Gingrich: A question of temperament
Gingrich was a model of restraint and self-discipline during the Iowa debate, but many question whether he is mentally fit for the role of president.
“Is Newt Gingrich nuts?” said Jacob Weisberg in Slate​.com. In the rough-and-tumble world of U.S. politics, accusing one’s opponents of having “crazy” ideas is a common practice. But in the case of Gingrich, now the front-runner for the GOP presidential nomination, many prominent Republicans are openly questioning whether he’s mentally fit to be the leader of the free world. Throughout his career in public life, Gingrich has displayed an alarming “grandiosity and megalomania,” describing himself as a “definer of civilization” and a “transformational figure” who helped defeat communism and is fated to play a critical role in history, like Churchill. The Republican establishment is in “full, unconcealed panic” at Gingrich’s sudden ascent in the polls, said Andrew Sullivan in TheDailyBeast.com, describing him as narcissistic, dangerous, and “not stable.” TV talk-show host Joe Scarborough, a former Republican congressman who served under Gingrich in the House, said he’s “a terrible person” who alienated most of his colleagues and would do the same to independent voters—thus ensuring Barack Obama’s re-election.

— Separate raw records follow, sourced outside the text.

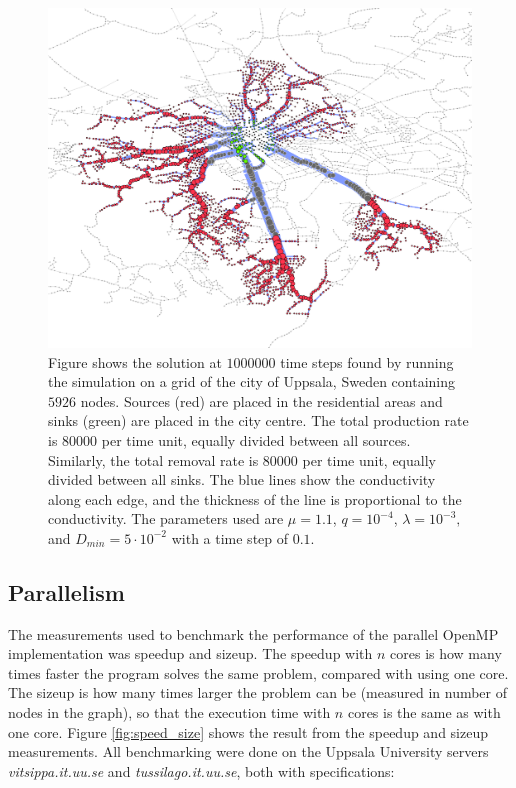 \begin{figure}
\centering
\includegraphics[width=\textwidth]{img/uppsala.png}
\caption{Figure shows the solution at $1000000$ time steps found by running the simulation on a grid of the city of Uppsala, Sweden containing $5926$ nodes. Sources (red) are placed in the residential areas and sinks (green) are placed in the city centre. The total production rate is $80000$ per time unit, equally divided between all sources. Similarly, the total removal rate is $80000$ per time unit, equally divided between all sinks. The blue lines show the conductivity along each edge, and the thickness of the line is proportional to the conductivity. The parameters used are $\mu = 1.1$, $q = 10^{-4}$, $\lambda = 10^{-3},$ and $D_{min}=5 \cdot 10^{-2}$ with a time step of $0.1$.}
\label{fig:uppsala}
\end{figure}

\subsection{Parallelism}
The measurements used to benchmark the performance of the parallel OpenMP implementation was speedup and sizeup. The speedup with $n$ cores is how many times faster the program solves the same problem, compared with using one core. The sizeup is how many times larger the problem can be (measured in number of nodes in the graph), so that the execution time with $n$ cores is the same as with one core. Figure \ref{fig:speed_size} shows the result from the speedup and sizeup measurements. All benchmarking were done on the Uppsala University servers \textit{vitsippa.it.uu.se} and \textit{tussilago.it.uu.se}, both with specifications:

Gingrich may have changed, said Paul Gigot in WSJ.com. Those advising him during the current, near-miraculous political comeback “say he’s mellowed with age and since his conversion to Catholicism and that he has a new calm about him.” In last weekend’s Iowa debate, certainly, the candidate who took the stage was a model of restraint and self-discipline, enduring attacks from all sides with good humor and maturity. If this new “Cool Hand Newt” remains on display, conservatives may well make him their nominee. What really troubles the “Beltway Republican establishment,” said Christian Whiton in FoxNews.com, is not Newt’s supposed lack of stability, but his independence. As president, Gingrich would turn Washington upside down. Hence the current effort to smear him as a madman.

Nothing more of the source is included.